A few minutes later that guitar was picked up by its rightful owner in Parrotfish, and the night resumed its regularly scheduled programming. Parrotfish lines up as Conor Lynch (vocals), Joe Cadrecha (guitar), Matty Rodrigo (bass/vocals), and Trace Chiappe (drums) – just four young dudes out on the road having a good time playing their tunes. Brah! Initially I threw a modern alternative pop blanket assessment over the band, but as the ten-song set continued I began to question that. For example, "Drugs" recalled the sleazy 2008 indie disco vibes of The Virgins and Black Kids. "Miami" hinted that the band is well-versed in Sublime's beachy 1990's catalog. Also why did Lynch have two microphones configured with different effects? Was one for rapping and one for singing? Why did some songs require him to contribute a second guitar? How did the sick metallic accent crash of Chiappe fit in? What was with the squealy, Tom Morello-esque tone occasionally employed by Cadrecha? Did Rodrigo's slapped bass have any right to be that funky? And are those big backing harmonies in "The Implication" straight from a 1980's hair band how-to? Unable to answer these questions I retreated to the back with my book while the rest of the audience stayed up front, dancing and singing along for the full 40 minutes. They had come to the gig with intent and were having a blast.

The night culminated with Surf Trash from NSW Australia.
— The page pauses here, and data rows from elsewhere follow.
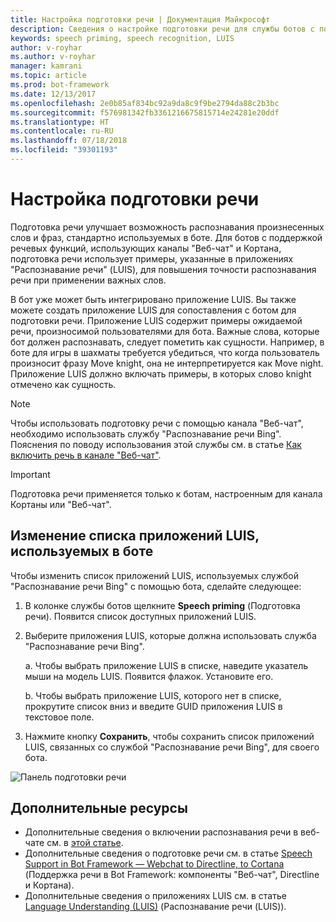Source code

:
 ```yaml
---
title: Настройка подготовки речи | Документация Майкрософт
description: Сведения о настройке подготовки речи для службы ботов с помощью портала Azure.
keywords: speech priming, speech recognition, LUIS
author: v-royhar
ms.author: v-royhar
manager: kamrani
ms.topic: article
ms.prod: bot-framework
ms.date: 12/13/2017
ms.openlocfilehash: 2e0b85af834bc92a9da8c9f9be2794da88c2b3bc
ms.sourcegitcommit: f576981342fb3361216675815714e24281e20ddf
ms.translationtype: HT
ms.contentlocale: ru-RU
ms.lasthandoff: 07/18/2018
ms.locfileid: "39301193"
---
```

# <a name="configure-speech-priming"></a>Настройка подготовки речи

Подготовка речи улучшает возможность распознавания произнесенных слов и фраз, стандартно используемых в боте. Для ботов с поддержкой речевых функций, использующих каналы "Веб-чат" и Кортана, подготовка речи использует примеры, указанные в приложениях "Распознавание речи" (LUIS), для повышения точности распознавания речи при применении важных слов.

В бот уже может быть интегрировано приложение LUIS. Вы также можете создать приложение LUIS для сопоставления с ботом для подготовки речи. Приложение LUIS содержит примеры ожидаемой речи, произносимой пользователями для бота. Важные слова, которые бот должен распознавать, следует пометить как сущности. Например, в боте для игры в шахматы требуется убедиться, что когда пользователь произносит фразу Move knight, она не интерпретируется как Move night. Приложение LUIS должно включать примеры, в которых слово knight отмечено как сущность.

> [!NOTE]
> Чтобы использовать подготовку речи с помощью канала "Веб-чат", необходимо использовать службу "Распознавание речи Bing". Пояснения по поводу использования этой службы см. в статье [Как включить речь в канале "Веб-чат"](~/bot-service-channel-connect-webchat-speech.md).

> [!IMPORTANT]
> Подготовка речи применяется только к ботам, настроенным для канала Кортаны или "Веб-чат".

## <a name="change-the-list-of-luis-apps-your-bot-uses"></a>Изменение списка приложений LUIS, используемых в боте

Чтобы изменить список приложений LUIS, используемых службой "Распознавание речи Bing" с помощью бота, сделайте следующее:

1. В колонке службы ботов щелкните **Speech priming** (Подготовка речи). Появится список доступных приложений LUIS.
2. Выберите приложения LUIS, которые должна использовать служба "Распознавание речи Bing".
 
    a. Чтобы выбрать приложение LUIS в списке, наведите указатель мыши на модель LUIS. Появится флажок. Установите его.
     
    b. Чтобы выбрать приложение LUIS, которого нет в списке, прокрутите список вниз и введите GUID приложения LUIS в текстовое поле.
     
3. Нажмите кнопку **Сохранить**, чтобы сохранить список приложений LUIS, связанных со службой "Распознавание речи Bing", для своего бота.

![Панель подготовки речи](~/media/bot-service-manage-speech-priming/speech-priming.png)

## <a name="additional-resources"></a>Дополнительные ресурсы

- Дополнительные сведения о включении распознавания речи в веб-чате см. в [этой статье](~/bot-service-channel-connect-webchat-speech.md).
- Дополнительные сведения о подготовке речи см. в статье [Speech Support in Bot Framework — Webchat to Directline, to Cortana](https://blog.botframework.com/2017/06/26/Speech-To-Text/) (Поддержка речи в Bot Framework: компоненты "Веб-чат", Directline и Кортана).
- Дополнительные сведения о приложениях LUIS см. в статье [Language Understanding (LUIS)](https://www.luis.ai) (Распознавание речи (LUIS)).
The band is a fourpiece consisting of Andrew Scott (drums / vocals), Lachlan Jackson and Patrick Russell (guitars), & Nicholas Scott (bass). Yes, a singing drummer. That explains why the shared drumkit had been at the front of the stage all night. And here I thought someone was just being difficult. Not sonically far from the evening's other acts, Surf Trash play a bouncing pop rock with hints of sunny surf. And like Parrotfish, the band's long set was a mix of new unreleased tunes combined with songs pulled from an avalanche of digital singles. Both bands must be betting on the algorithm and against albums. Troubling trends for someone who grew up on FM-powered AOR.
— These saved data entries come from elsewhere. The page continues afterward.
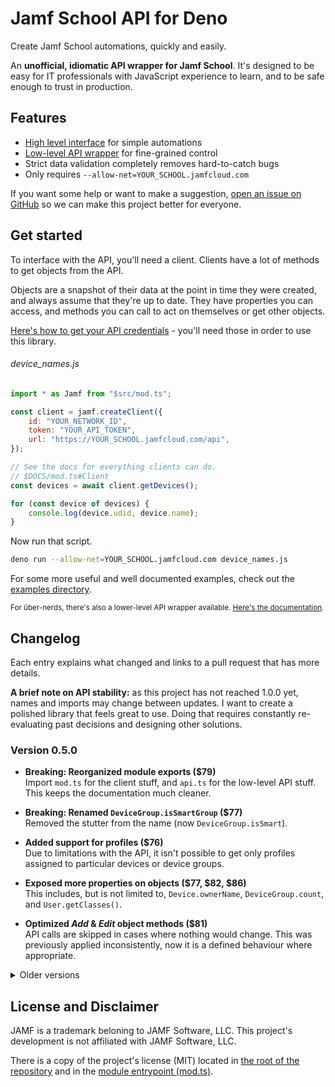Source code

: # Jamf School API for Deno

Create Jamf School automations, quickly and easily.

An **unofficial, idiomatic API wrapper for Jamf School**. It's designed to be easy for IT professionals with JavaScript experience to learn, and to be safe enough to trust in production.

## Features

- [High level interface]($DOCS/mod.ts) for simple automations
- [Low-level API wrapper]($DOCS/api.ts) for fine-grained control
- Strict data validation completely removes hard-to-catch bugs
- Only requires `--allow-net=YOUR_SCHOOL.jamfcloud.com`

If you want some help or want to make a suggestion, [open an issue on GitHub]($REPO/issues) so we can make this project better for everyone.

## Get started

To interface with the API, you'll need a client. Clients have a lot of methods to get objects from the API.

Objects are a snapshot of their data at the point in time they were created, and always assume that they're up to date. They have properties you can access, and methods you can call to act on themselves or get other objects.

[Here's how to get your API credentials]($DOCS/mod.ts#Credentials) - you'll need those in order to use this library.

<h6>device_names.js</h6>

<!-- Using JS as the language for the more reliable syntax highlighting -->

```javascript
import * as Jamf from "$src/mod.ts";

const client = jamf.createClient({
	id: "YOUR_NETWORK_ID",
	token: "YOUR_API_TOKEN",
	url: "https://YOUR_SCHOOL.jamfcloud.com/api",
});

// See the docs for everything clients can do.
// $DOCS/mod.ts#Client
const devices = await client.getDevices();

for (const device of devices) {
	console.log(device.udid, device.name);
}
```

Now run that script.

```bash
deno run --allow-net=YOUR_SCHOOL.jamfcloud.com device_names.js
```

For some more useful and well documented examples, check out the [examples directory](./examples).

<sub>For über-nerds, there's also a lower-level API wrapper available. [Here's the documentation]($DOCS/api.ts).</sub>

## Changelog

Each entry explains what changed and links to a pull request that has more details.

<!-- TODO: Remove this note on 1.0.0 -->

**A brief note on API stability:** as this project has not reached 1.0.0 yet, names and imports may change between updates. I want to create a polished library that feels great to use. Doing that requires constantly re-evaluating past decisions and designing other solutions.

<!-- Past tense: describe what /has/ changed, not what /will/ change. -->

### Version 0.5.0

<!-- deno-fmt-ignore -->

- **Breaking: Reorganized module exports ($79)** <br>
  Import `mod.ts` for the client stuff, and `api.ts` for the low-level API stuff. This keeps the documentation much cleaner.

- **Breaking: Renamed `DeviceGroup.isSmartGroup` ($77)** <br>
  Removed the stutter from the name (now `DeviceGroup.isSmart`).

- **Added support for profiles ($76)** <br>
  Due to limitations with the API, it isn't possible to get only profiles assigned to particular devices or device groups.

- **Exposed more properties on objects ($77, $82, $86)** <br>
  This includes, but is not limited to, `Device.ownerName`, `DeviceGroup.count`, and `User.getClasses()`.

- **Optimized _Add_ & _Edit_ object methods ($81)** <br>
  API calls are skipped in cases where nothing would change. This was previously applied inconsistently, now it is a defined behaviour where appropriate.

<details>
<summary>Older versions</summary>

### Version 0.4.1

<!-- deno-fmt-ignore -->

- **Added `User.restartDevices()` ($73)** <br>
  Users contain devices, so this makes the API more consistent.

- **Fixed `DeviceGroup.restartDevices()` ($75)** <br>
  The documentation claimed that failing to restart devices wouldn't throw, but it actually did.

### Version 0.4.0

<!-- deno-fmt-ignore -->

- **Added methods to edit a User/UserGroup/Device/DeviceGroup ($58, $61, $62)** <br>
  Update multiple properties using an `API`, or more easily with the respective objects' `set` methods.

- **Added methods to set User/Device locations ($63, $66)** <br>
  Move individual users and devices, or move in bulk with `Location` objects. Search the docs for 'move' or 'location'.

- **Added `Client.getUserByUsername` ($58)** <br>
  Usernames are inherently unique, so this makes it a reliable way to fetch users.

- **Added `locationId` & `ownerId` property to relevant objects ($66)** <br>
  Makes it easier to use the objects and allows for better optimization.

- **Added `DeviceGroup.restartDevices()` & `Location.restartDevices()` ($70)** <br>
  These methods make simple restart-scripts much easier to write, but they don't provide detailed results (failure to restart will not result in an exception).

- **Renamed `API.assignDeviceOwner` ($58)** <br>
  Now it's more consistent: `API.setDeviceOwner`

- **Relaxed signature of `Client.getDevicesInGroups` ($58)** <br>
  The only property of the `DeviceGroup` objects used was `id`, and this update is aiming to make this style general.

- **Improved how objects are displayed in the console ($60)** <br>
  `console.log(someDevices)` no longer results in `Device {}`! Indentation doesn't work properly due to some internal Deno stuff.

- **Breaking: Methods that returned `Promise<this>` now return `Promise<void>` ($68)** <br>
  Returning `this` is unexpected and encourages worse code than returning nothing at all.

### Version 0.3.2

<!-- deno-fmt-ignore -->

- **Improved the implementation of `Device.enrollment` ($56)** <br>
  This should be marginally faster. The "manual" type now also includes a `pending` property (currently always `false`).

### Version 0.3.1

<!-- deno-fmt-ignore -->

- **Added `Device.enrollment` ($53)** <br>
  It's an object instead of a string. See the docs for more information.

- **Added `Client.getUserByName` ($53)** <br>
  Returns null if there are no users with the name, fails if multiple users have it.

### Version 0.3.0

<!-- deno-fmt-ignore -->

- **Added support for apps ($15)** <br>
  This includes `Client.getApps`, `Client.getAppsById`, and `Device.getApps`. See the documentation for more information (the `App` interface).

- **Added support for locations ($40)** <br>
  Locations can get the data that belongs to them, and all objects can now get their location.

- **Specified the behaviour of toString and toJSON methods ($49)** <br>
  These methods can now be used reliably now that their behaviour is consistent and obvious.

### Version 0.2.1

<!-- deno-fmt-ignore -->

- **Suggest identifiers for APIGetDevicesOptions.modelIdentifier ($34)** <br>
  This uses the list curated in [SeparateRecords/apple_device_identifiers] to suggest strings, and still allows any string to be assigned to the property.

[SeparateRecords/apple_device_identifiers]: https://github.com/SeparateRecords/apple_device_identifiers

### Version 0.2.0

<!-- deno-fmt-ignore -->

- **Breaking: Changed how clients are instantiated with an API ($8)** <br>
  The `API` object must now be passed in as an `api` property on an object.

- **Added methods to set device ownership ($10, $16)** <br>
  `API.assignDeviceOwner` and `Device.setOwner`. The documentation contains examples.

- **Various schema improvements and corrections ($10, $20)** <br>
  More data is now included. To the best of my knowledge, the current schemas are complete.

- **Schemas don't fail when additional properties are returned ($19)** <br>
  Release builds of schemas are now resilient against additional properties being added, but will still fail if any required properties are omitted.

- **Handle authentication errors with a better message ($24)** <br>
  Previously, authentication errors were lumped in with other errors, which made them confusing to read.

- **Changed how data is validated ($7)** <br>
  Technical change, but a good increase in real-world performance.

### Version 0.1.0

<!-- deno-fmt-ignore -->

- **Initial release** <br>
  Includes basic API support for devices, device groups, users, and user groups, as well as an object-oriented layer to simplify using the API.

</details>

## License and Disclaimer

JAMF is a trademark beloning to JAMF Software, LLC. This project's development is not affiliated with JAMF Software, LLC.

There is a copy of the project's license (MIT) located in [the root of the repository][repo] and in the [module entrypoint (mod.ts)](./mod.ts).

[repo]: $REPO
The band opted to play in front of a twenty-second projected animation that repeated throughout the set that bathed them in white light and occasional dark scribbles. There was no way to be moody in that lighting. Thankfully moody is not how anyone would describe Surf Trash. Scott was affable behind his drum kit. He was having a good time and spreading that frivolity across the stage and into the crowd. This got the audience jumping, and during several songs, jumping into each other forming a small pit. I watched a Gen Xer pogo his way through the set like Surf Trash were his favorite band. Later, when the quartet hit those backing vocals all the way across the stage, I started to see things his way. And by the time the foursome arrived in power pop territory with a song from the Under the Rader EP, I was jumping too.
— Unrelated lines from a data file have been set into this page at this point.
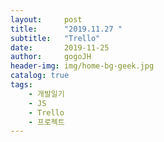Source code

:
 ```yaml
---
layout:     post
title:      "2019.11.27 "
subtitle:   "Trello"
date:       2019-11-25
author:     gogoJH
header-img: img/home-bg-geek.jpg
catalog: true
tags:
    - 개발일기
    - JS
    - Trello
    - 프로젝트
---
```

<!--stackedit_data:
eyJoaXN0b3J5IjpbLTEyNjMwOTE4MTNdfQ==
-->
At the end of the band's long set Gibby Anderson was invited back onto the stage to play "tambo" and soon the members of Parrotfish joined in for a raucous revue that became the night's finale. After the excitement had peaked, I packed up my camera gear, thanked the bands for coming through, and started my walk home. I knew the show I happened upon would be a fine night when I saw Gemini Parks on the bill, but the random touring acts made it a good one. I guess I'll just have to finish my book at another show. What are you doing tomorrow?